Бродский смотрел на меня сквозь стекла очков иронично и чуть-чуть печально (летний костюм песчаного цвета, весьма, впрочем, мятый и даже с пятном на пиджаке, удивительная манера произносить слово „что” с упором на „ч” — мы все-таки говорим „што”) — я, наверное, в своем волнении действительно выглядел несколько смешно. Я не знаю, почему Бродский согласился.
Студия и Володя были уже наготове, но наутро я опять уезжал, и запись происходила без меня. Бродский решил читать свои ранние питерские стихи. Володя рассказывал мне по телефону, что Бродский пришел на студию, довольно быстро прочитал все, что он собирался прочитать (вы слышали, как Бродский читает свои стихи? Это очень похоже на заклинание), но на следующий день позвонил и попросил переписать все еще раз. Пришел и все прочитал по новой (по ощущению Володи — точно так же). И на этот раз остался доволен.

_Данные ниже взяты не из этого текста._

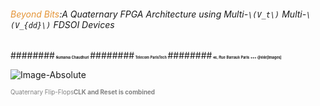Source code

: ###### <span style="color:#e49436">Beyond Bits</span>:A Quaternary FPGA Architecture using Multi-`\(V_t\)` Multi-`\(V_{dd}\)` FDSOI Devices
########<span style="font-family:Helvetica Neue; font-size:0.4em;font-weight:bold"> Sumanta Chaudhuri </b></span>
########<span style="font-family:Helvetica Neue; font-size:0.4em;font-weight:bold"> Telecom ParisTech </b></span>
########<span style="font-family:Helvetica Neue; font-size:0.4em; font-weight:bold"> 46, Rue Barrault Paris  </b>
+++
@title[Images]


![Image-Absolute](https://perso.telecom-paristech.fr/chaudhur/tmp/4VL_FF.svg)

<span style="color:gray; font-size:0.7em">Quaternary Flip-Flops<b>CLK and Reset is combined</b></span>

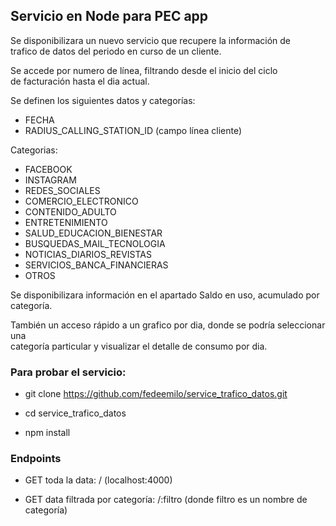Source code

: ## Servicio en Node para PEC app

Se disponibilizara un nuevo servicio que recupere la información de  
trafico de datos del periodo en curso de un cliente.  

Se accede por numero de línea, filtrando desde el inicio del ciclo  
de facturación hasta el dia actual.


Se definen los siguientes datos y categorías:
- FECHA
- RADIUS_CALLING_STATION_ID    (campo línea cliente)

Categorias:
- FACEBOOK  
- INSTAGRAM 
- REDES_SOCIALES  
- COMERCIO_ELECTRONICO  
- CONTENIDO_ADULTO  
- ENTRETENIMIENTO 
- SALUD_EDUCACION_BIENESTAR 
- BUSQUEDAS_MAIL_TECNOLOGIA 
- NOTICIAS_DIARIOS_REVISTAS 
- SERVICIOS_BANCA_FINANCIERAS 
- OTROS

Se disponibilizara información en el apartado Saldo en uso, acumulado por categoría.  

También un acceso rápido a un grafico por dia, donde se podría seleccionar una   
categoría particular y visualizar el detalle de consumo por dia.

### Para probar el servicio:

- git clone https://github.com/fedeemilo/service_trafico_datos.git

- cd service_trafico_datos

- npm install

### Endpoints

- GET toda la data: / (localhost:4000)

- GET data filtrada por categoría: /:filtro (donde filtro es un nombre de categoría)

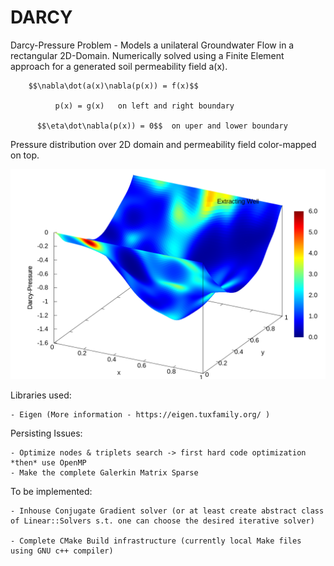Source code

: # DARCY
Darcy-Pressure Problem  - Models a unilateral Groundwater Flow in a rectangular 2D-Domain. Numerically solved using a Finite Element approach for a generated soil permeability  field a(x).


		$$\nabla\dot(a(x)\nabla(p(x)) = f(x)$$ 
	              
		      p(x) = g(x)	on left and right boundary
	      
	      $$\eta\dot\nabla(p(x)) = 0$$	on uper and lower boundary

Pressure distribution over 2D domain and permeability field color-mapped on top.

![Pressure4D](/libdarcy_apps/4D_MAP.png)



Libraries used:

	- Eigen (More information - https://eigen.tuxfamily.org/ )

Persisting Issues:

	- Optimize nodes & triplets search -> first hard code optimization *then* use OpenMP
	- Make the complete Galerkin Matrix Sparse

To be implemented:

	- Inhouse Conjugate Gradient solver (or at least create abstract class of Linear::Solvers s.t. one can choose the desired iterative solver) 

	- Complete CMake Build infrastructure (currently local Make files using GNU c++ compiler)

Потом мы встречались еще раз — Бродский, Кутиков, наш друг Володя Радунский и я. Кутиков как официальное лицо, выпускающее альбом, хотел поговорить по поводу обложки. Обложка, как выяснилось, Бродского абсолютно не интересовала.
С обложкой, к сожалению, и вышла заминка — один художник тянул полгода, да так ничего хорошего и не сделал, и отдали делать другому художнику — а Бродский умер.
Пластинка вышла. В нашей самой читающей стране в мире она разошлась бешеным тиражом. Штук, наверно, пятьсот…”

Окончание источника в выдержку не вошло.